| What to produce |
What lines of the data include the string "CSV로"? Copy them all.

━━━━━━

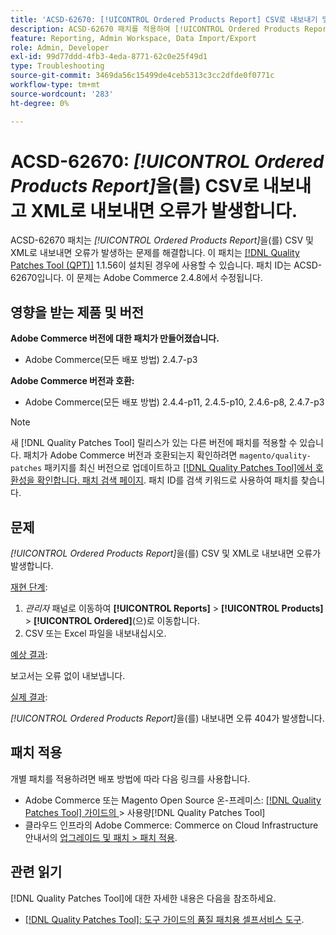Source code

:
 ```yaml
---
title: 'ACSD-62670: [!UICONTROL Ordered Products Report] CSV로 내보내기 및 XML에서 404 오류를 반환합니다.'
description: ACSD-62670 패치를 적용하여 [!UICONTROL Ordered Products Report]을(를) CSV 및 XML로 내보내면 오류가 발생하는 Adobe Commerce 문제를 해결합니다.
feature: Reporting, Admin Workspace, Data Import/Export
role: Admin, Developer
exl-id: 99d77ddd-4fb3-4eda-8771-62c0e25f49d1
type: Troubleshooting
source-git-commit: 3469da56c15499de4ceb5313c3cc2dfde0f0771c
workflow-type: tm+mt
source-wordcount: '283'
ht-degree: 0%

---
```


# ACSD-62670: *[!UICONTROL Ordered Products Report]*&#x200B;을(를) CSV로 내보내고 XML로 내보내면 오류가 발생합니다.

ACSD-62670 패치는 *[!UICONTROL Ordered Products Report]*&#x200B;을(를) CSV 및 XML로 내보내면 오류가 발생하는 문제를 해결합니다. 이 패치는 [[!DNL Quality Patches Tool (QPT)]](https://experienceleague.adobe.com/docs/commerce-operations/tools/quality-patches-tool/usage.html?lang=ko) 1.1.56이 설치된 경우에 사용할 수 있습니다. 패치 ID는 ACSD-62670입니다. 이 문제는 Adobe Commerce 2.4.8에서 수정됩니다.

## 영향을 받는 제품 및 버전

**Adobe Commerce 버전에 대한 패치가 만들어졌습니다.**

* Adobe Commerce(모든 배포 방법) 2.4.7-p3

**Adobe Commerce 버전과 호환:**

* Adobe Commerce(모든 배포 방법) 2.4.4-p11, 2.4.5-p10, 2.4.6-p8, 2.4.7-p3

>[!NOTE]
>
>새 [!DNL Quality Patches Tool] 릴리스가 있는 다른 버전에 패치를 적용할 수 있습니다. 패치가 Adobe Commerce 버전과 호환되는지 확인하려면 `magento/quality-patches` 패키지를 최신 버전으로 업데이트하고 [[!DNL Quality Patches Tool]에서 호환성을 확인합니다. 패치 검색 페이지](https://experienceleague.adobe.com/tools/commerce-quality-patches/index.html?lang=ko). 패치 ID를 검색 키워드로 사용하여 패치를 찾습니다.

## 문제

*[!UICONTROL Ordered Products Report]*&#x200B;을(를) CSV 및 XML로 내보내면 오류가 발생합니다.

<u>재현 단계</u>:

1. *관리자* 패널로 이동하여 **[!UICONTROL Reports]** > **[!UICONTROL Products]** > **[!UICONTROL Ordered]**(으)로 이동합니다.
1. CSV 또는 Excel 파일을 내보내십시오.

<u>예상 결과</u>:

보고서는 오류 없이 내보냅니다.

<u>실제 결과</u>:

*[!UICONTROL Ordered Products Report]*&#x200B;을(를) 내보내면 오류 404가 발생합니다.

## 패치 적용

개별 패치를 적용하려면 배포 방법에 따라 다음 링크를 사용합니다.

* Adobe Commerce 또는 Magento Open Source 온-프레미스: [[!DNL Quality Patches Tool]  가이드의 &#x200B;](/help/tools/quality-patches-tool/usage.md)> 사용량[!DNL Quality Patches Tool]
* 클라우드 인프라의 Adobe Commerce: Commerce on Cloud Infrastructure 안내서의 [업그레이드 및 패치 > 패치 적용](https://experienceleague.adobe.com/docs/commerce-cloud-service/user-guide/develop/upgrade/apply-patches.html?lang=ko).

## 관련 읽기

[!DNL Quality Patches Tool]에 대한 자세한 내용은 다음을 참조하세요.

* [[!DNL Quality Patches Tool]: 도구 가이드의 품질 패치용 셀프서비스 도구](/help/tools/quality-patches-tool/quality-patches-tool-to-self-serve-quality-patches.md).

━━━━━━

| Answer |
title: 'ACSD-62670: [!UICONTROL Ordered Products Report] CSV로 내보내기 및 XML에서 404 오류를 반환합니다.'
# ACSD-62670: *[!UICONTROL Ordered Products Report]*&#x200B;을(를) CSV로 내보내고 XML로 내보내면 오류가 발생합니다.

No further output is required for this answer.